Starting at the first line below, copy through to the last line exactly.

START INFORMATION PROVIDED

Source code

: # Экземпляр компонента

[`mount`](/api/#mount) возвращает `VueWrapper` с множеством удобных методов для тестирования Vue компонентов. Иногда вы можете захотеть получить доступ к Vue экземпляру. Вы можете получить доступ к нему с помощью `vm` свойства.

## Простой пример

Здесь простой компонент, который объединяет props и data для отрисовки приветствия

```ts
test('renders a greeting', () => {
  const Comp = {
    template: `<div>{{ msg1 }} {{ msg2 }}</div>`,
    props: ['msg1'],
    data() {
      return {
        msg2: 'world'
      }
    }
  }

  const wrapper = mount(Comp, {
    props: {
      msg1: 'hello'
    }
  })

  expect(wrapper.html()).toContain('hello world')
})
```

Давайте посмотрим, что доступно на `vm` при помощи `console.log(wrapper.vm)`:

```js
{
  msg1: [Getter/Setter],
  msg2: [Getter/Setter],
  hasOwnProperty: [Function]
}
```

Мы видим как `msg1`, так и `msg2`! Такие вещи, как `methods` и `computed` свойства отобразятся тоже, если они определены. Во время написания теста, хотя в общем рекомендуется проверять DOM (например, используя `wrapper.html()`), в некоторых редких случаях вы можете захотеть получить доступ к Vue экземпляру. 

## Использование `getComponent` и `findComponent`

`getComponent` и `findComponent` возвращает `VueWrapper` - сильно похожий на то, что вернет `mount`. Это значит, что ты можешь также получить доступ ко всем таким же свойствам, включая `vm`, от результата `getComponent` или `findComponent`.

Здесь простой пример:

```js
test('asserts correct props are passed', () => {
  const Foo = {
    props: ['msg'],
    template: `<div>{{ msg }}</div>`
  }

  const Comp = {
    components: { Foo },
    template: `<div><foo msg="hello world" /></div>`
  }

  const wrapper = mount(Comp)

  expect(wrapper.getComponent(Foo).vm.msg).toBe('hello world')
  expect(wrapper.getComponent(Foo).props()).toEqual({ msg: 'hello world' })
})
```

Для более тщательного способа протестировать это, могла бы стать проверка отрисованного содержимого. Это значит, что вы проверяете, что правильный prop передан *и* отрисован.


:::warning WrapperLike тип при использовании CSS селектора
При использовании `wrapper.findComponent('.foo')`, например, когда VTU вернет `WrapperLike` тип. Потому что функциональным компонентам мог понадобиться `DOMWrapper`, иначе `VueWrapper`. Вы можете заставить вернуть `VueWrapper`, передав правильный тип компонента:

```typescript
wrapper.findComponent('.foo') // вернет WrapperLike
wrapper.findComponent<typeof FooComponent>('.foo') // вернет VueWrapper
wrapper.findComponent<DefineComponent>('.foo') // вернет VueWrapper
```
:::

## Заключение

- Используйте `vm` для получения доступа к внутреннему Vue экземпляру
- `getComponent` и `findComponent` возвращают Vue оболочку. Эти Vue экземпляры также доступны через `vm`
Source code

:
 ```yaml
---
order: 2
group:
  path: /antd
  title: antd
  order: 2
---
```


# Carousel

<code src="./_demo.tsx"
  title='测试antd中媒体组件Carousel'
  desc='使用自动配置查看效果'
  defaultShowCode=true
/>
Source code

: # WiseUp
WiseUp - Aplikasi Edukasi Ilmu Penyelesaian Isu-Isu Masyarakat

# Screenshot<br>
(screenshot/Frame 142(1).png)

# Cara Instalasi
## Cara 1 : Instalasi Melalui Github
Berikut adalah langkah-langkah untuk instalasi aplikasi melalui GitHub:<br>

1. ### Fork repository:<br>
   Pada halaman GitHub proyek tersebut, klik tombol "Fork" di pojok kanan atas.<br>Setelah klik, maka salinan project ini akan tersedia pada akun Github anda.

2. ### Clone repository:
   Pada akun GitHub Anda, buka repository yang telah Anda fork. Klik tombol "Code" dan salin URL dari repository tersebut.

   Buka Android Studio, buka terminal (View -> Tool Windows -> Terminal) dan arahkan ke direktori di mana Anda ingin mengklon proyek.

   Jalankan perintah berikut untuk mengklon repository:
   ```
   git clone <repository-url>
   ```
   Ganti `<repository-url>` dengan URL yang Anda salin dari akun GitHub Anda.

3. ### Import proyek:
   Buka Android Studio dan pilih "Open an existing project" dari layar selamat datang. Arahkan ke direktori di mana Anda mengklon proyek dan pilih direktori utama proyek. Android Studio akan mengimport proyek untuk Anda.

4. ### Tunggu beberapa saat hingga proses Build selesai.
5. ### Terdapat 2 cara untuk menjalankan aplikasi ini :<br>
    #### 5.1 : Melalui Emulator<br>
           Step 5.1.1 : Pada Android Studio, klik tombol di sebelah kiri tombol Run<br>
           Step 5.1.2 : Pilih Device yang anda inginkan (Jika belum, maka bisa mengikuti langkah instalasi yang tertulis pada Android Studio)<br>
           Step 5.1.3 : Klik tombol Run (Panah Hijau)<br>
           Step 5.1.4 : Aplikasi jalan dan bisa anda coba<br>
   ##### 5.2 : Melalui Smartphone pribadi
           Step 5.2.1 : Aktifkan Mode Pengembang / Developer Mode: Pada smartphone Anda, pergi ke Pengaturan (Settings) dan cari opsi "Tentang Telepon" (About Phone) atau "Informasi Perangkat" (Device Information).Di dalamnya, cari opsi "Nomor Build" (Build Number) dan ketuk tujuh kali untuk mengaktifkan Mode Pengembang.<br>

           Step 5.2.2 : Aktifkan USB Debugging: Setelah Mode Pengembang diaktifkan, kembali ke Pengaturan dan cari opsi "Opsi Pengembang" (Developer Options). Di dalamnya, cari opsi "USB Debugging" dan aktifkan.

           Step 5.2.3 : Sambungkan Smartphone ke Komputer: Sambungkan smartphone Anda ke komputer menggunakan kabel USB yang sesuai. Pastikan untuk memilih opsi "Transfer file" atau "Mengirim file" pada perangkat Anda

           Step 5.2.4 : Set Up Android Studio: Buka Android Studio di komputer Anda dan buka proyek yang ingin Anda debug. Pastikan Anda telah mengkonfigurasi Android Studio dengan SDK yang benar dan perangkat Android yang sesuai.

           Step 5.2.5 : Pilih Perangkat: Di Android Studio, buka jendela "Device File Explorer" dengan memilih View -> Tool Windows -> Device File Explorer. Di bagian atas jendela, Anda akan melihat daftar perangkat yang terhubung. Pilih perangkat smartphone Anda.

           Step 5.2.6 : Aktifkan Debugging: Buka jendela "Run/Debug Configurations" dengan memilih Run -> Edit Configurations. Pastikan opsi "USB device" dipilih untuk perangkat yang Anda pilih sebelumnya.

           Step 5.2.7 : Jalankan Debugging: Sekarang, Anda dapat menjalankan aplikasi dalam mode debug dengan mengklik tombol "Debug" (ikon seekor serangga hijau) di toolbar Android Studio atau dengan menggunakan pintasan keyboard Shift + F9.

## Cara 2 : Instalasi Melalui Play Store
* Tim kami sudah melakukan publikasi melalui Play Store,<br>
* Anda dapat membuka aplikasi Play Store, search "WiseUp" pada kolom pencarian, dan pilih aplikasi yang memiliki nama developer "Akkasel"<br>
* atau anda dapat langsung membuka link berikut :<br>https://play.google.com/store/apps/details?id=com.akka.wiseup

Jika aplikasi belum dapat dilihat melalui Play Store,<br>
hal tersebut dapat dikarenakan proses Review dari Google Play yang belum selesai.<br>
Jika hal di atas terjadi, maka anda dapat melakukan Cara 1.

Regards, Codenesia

END INFORMATION PROVIDED

▶ [RESPONSE]
Source code

: # Экземпляр компонента

[`mount`](/api/#mount) возвращает `VueWrapper` с множеством удобных методов для тестирования Vue компонентов. Иногда вы можете захотеть получить доступ к Vue экземпляру. Вы можете получить доступ к нему с помощью `vm` свойства.

## Простой пример

Здесь простой компонент, который объединяет props и data для отрисовки приветствия

```ts
test('renders a greeting', () => {
  const Comp = {
    template: `<div>{{ msg1 }} {{ msg2 }}</div>`,
    props: ['msg1'],
    data() {
      return {
        msg2: 'world'
      }
    }
  }

  const wrapper = mount(Comp, {
    props: {
      msg1: 'hello'
    }
  })

  expect(wrapper.html()).toContain('hello world')
})
```

Давайте посмотрим, что доступно на `vm` при помощи `console.log(wrapper.vm)`:

```js
{
  msg1: [Getter/Setter],
  msg2: [Getter/Setter],
  hasOwnProperty: [Function]
}
```

Мы видим как `msg1`, так и `msg2`! Такие вещи, как `methods` и `computed` свойства отобразятся тоже, если они определены. Во время написания теста, хотя в общем рекомендуется проверять DOM (например, используя `wrapper.html()`), в некоторых редких случаях вы можете захотеть получить доступ к Vue экземпляру. 

## Использование `getComponent` и `findComponent`

`getComponent` и `findComponent` возвращает `VueWrapper` - сильно похожий на то, что вернет `mount`. Это значит, что ты можешь также получить доступ ко всем таким же свойствам, включая `vm`, от результата `getComponent` или `findComponent`.

Здесь простой пример:

```js
test('asserts correct props are passed', () => {
  const Foo = {
    props: ['msg'],
    template: `<div>{{ msg }}</div>`
  }

  const Comp = {
    components: { Foo },
    template: `<div><foo msg="hello world" /></div>`
  }

  const wrapper = mount(Comp)

  expect(wrapper.getComponent(Foo).vm.msg).toBe('hello world')
  expect(wrapper.getComponent(Foo).props()).toEqual({ msg: 'hello world' })
})
```

Для более тщательного способа протестировать это, могла бы стать проверка отрисованного содержимого. Это значит, что вы проверяете, что правильный prop передан *и* отрисован.


:::warning WrapperLike тип при использовании CSS селектора
При использовании `wrapper.findComponent('.foo')`, например, когда VTU вернет `WrapperLike` тип. Потому что функциональным компонентам мог понадобиться `DOMWrapper`, иначе `VueWrapper`. Вы можете заставить вернуть `VueWrapper`, передав правильный тип компонента:

```typescript
wrapper.findComponent('.foo') // вернет WrapperLike
wrapper.findComponent<typeof FooComponent>('.foo') // вернет VueWrapper
wrapper.findComponent<DefineComponent>('.foo') // вернет VueWrapper
```
:::

## Заключение

- Используйте `vm` для получения доступа к внутреннему Vue экземпляру
- `getComponent` и `findComponent` возвращают Vue оболочку. Эти Vue экземпляры также доступны через `vm`
Source code

:
 ```yaml
---
order: 2
group:
  path: /antd
  title: antd
  order: 2
---
```


# Carousel

<code src="./_demo.tsx"
  title='测试antd中媒体组件Carousel'
  desc='使用自动配置查看效果'
  defaultShowCode=true
/>
Source code

: # WiseUp
WiseUp - Aplikasi Edukasi Ilmu Penyelesaian Isu-Isu Masyarakat

# Screenshot<br>
(screenshot/Frame 142(1).png)

# Cara Instalasi
## Cara 1 : Instalasi Melalui Github
Berikut adalah langkah-langkah untuk instalasi aplikasi melalui GitHub:<br>

1. ### Fork repository:<br>
   Pada halaman GitHub proyek tersebut, klik tombol "Fork" di pojok kanan atas.<br>Setelah klik, maka salinan project ini akan tersedia pada akun Github anda.

2. ### Clone repository:
   Pada akun GitHub Anda, buka repository yang telah Anda fork. Klik tombol "Code" dan salin URL dari repository tersebut.

   Buka Android Studio, buka terminal (View -> Tool Windows -> Terminal) dan arahkan ke direktori di mana Anda ingin mengklon proyek.

   Jalankan perintah berikut untuk mengklon repository:
   ```
   git clone <repository-url>
   ```
   Ganti `<repository-url>` dengan URL yang Anda salin dari akun GitHub Anda.

3. ### Import proyek:
   Buka Android Studio dan pilih "Open an existing project" dari layar selamat datang. Arahkan ke direktori di mana Anda mengklon proyek dan pilih direktori utama proyek. Android Studio akan mengimport proyek untuk Anda.

4. ### Tunggu beberapa saat hingga proses Build selesai.
5. ### Terdapat 2 cara untuk menjalankan aplikasi ini :<br>
    #### 5.1 : Melalui Emulator<br>
           Step 5.1.1 : Pada Android Studio, klik tombol di sebelah kiri tombol Run<br>
           Step 5.1.2 : Pilih Device yang anda inginkan (Jika belum, maka bisa mengikuti langkah instalasi yang tertulis pada Android Studio)<br>
           Step 5.1.3 : Klik tombol Run (Panah Hijau)<br>
           Step 5.1.4 : Aplikasi jalan dan bisa anda coba<br>
   ##### 5.2 : Melalui Smartphone pribadi
           Step 5.2.1 : Aktifkan Mode Pengembang / Developer Mode: Pada smartphone Anda, pergi ke Pengaturan (Settings) dan cari opsi "Tentang Telepon" (About Phone) atau "Informasi Perangkat" (Device Information).Di dalamnya, cari opsi "Nomor Build" (Build Number) dan ketuk tujuh kali untuk mengaktifkan Mode Pengembang.<br>

           Step 5.2.2 : Aktifkan USB Debugging: Setelah Mode Pengembang diaktifkan, kembali ke Pengaturan dan cari opsi "Opsi Pengembang" (Developer Options). Di dalamnya, cari opsi "USB Debugging" dan aktifkan.

           Step 5.2.3 : Sambungkan Smartphone ke Komputer: Sambungkan smartphone Anda ke komputer menggunakan kabel USB yang sesuai. Pastikan untuk memilih opsi "Transfer file" atau "Mengirim file" pada perangkat Anda

           Step 5.2.4 : Set Up Android Studio: Buka Android Studio di komputer Anda dan buka proyek yang ingin Anda debug. Pastikan Anda telah mengkonfigurasi Android Studio dengan SDK yang benar dan perangkat Android yang sesuai.

           Step 5.2.5 : Pilih Perangkat: Di Android Studio, buka jendela "Device File Explorer" dengan memilih View -> Tool Windows -> Device File Explorer. Di bagian atas jendela, Anda akan melihat daftar perangkat yang terhubung. Pilih perangkat smartphone Anda.

           Step 5.2.6 : Aktifkan Debugging: Buka jendela "Run/Debug Configurations" dengan memilih Run -> Edit Configurations. Pastikan opsi "USB device" dipilih untuk perangkat yang Anda pilih sebelumnya.

           Step 5.2.7 : Jalankan Debugging: Sekarang, Anda dapat menjalankan aplikasi dalam mode debug dengan mengklik tombol "Debug" (ikon seekor serangga hijau) di toolbar Android Studio atau dengan menggunakan pintasan keyboard Shift + F9.

## Cara 2 : Instalasi Melalui Play Store
* Tim kami sudah melakukan publikasi melalui Play Store,<br>
* Anda dapat membuka aplikasi Play Store, search "WiseUp" pada kolom pencarian, dan pilih aplikasi yang memiliki nama developer "Akkasel"<br>
* atau anda dapat langsung membuka link berikut :<br>https://play.google.com/store/apps/details?id=com.akka.wiseup

Jika aplikasi belum dapat dilihat melalui Play Store,<br>
hal tersebut dapat dikarenakan proses Review dari Google Play yang belum selesai.<br>
Jika hal di atas terjadi, maka anda dapat melakukan Cara 1.

Regards, Codenesia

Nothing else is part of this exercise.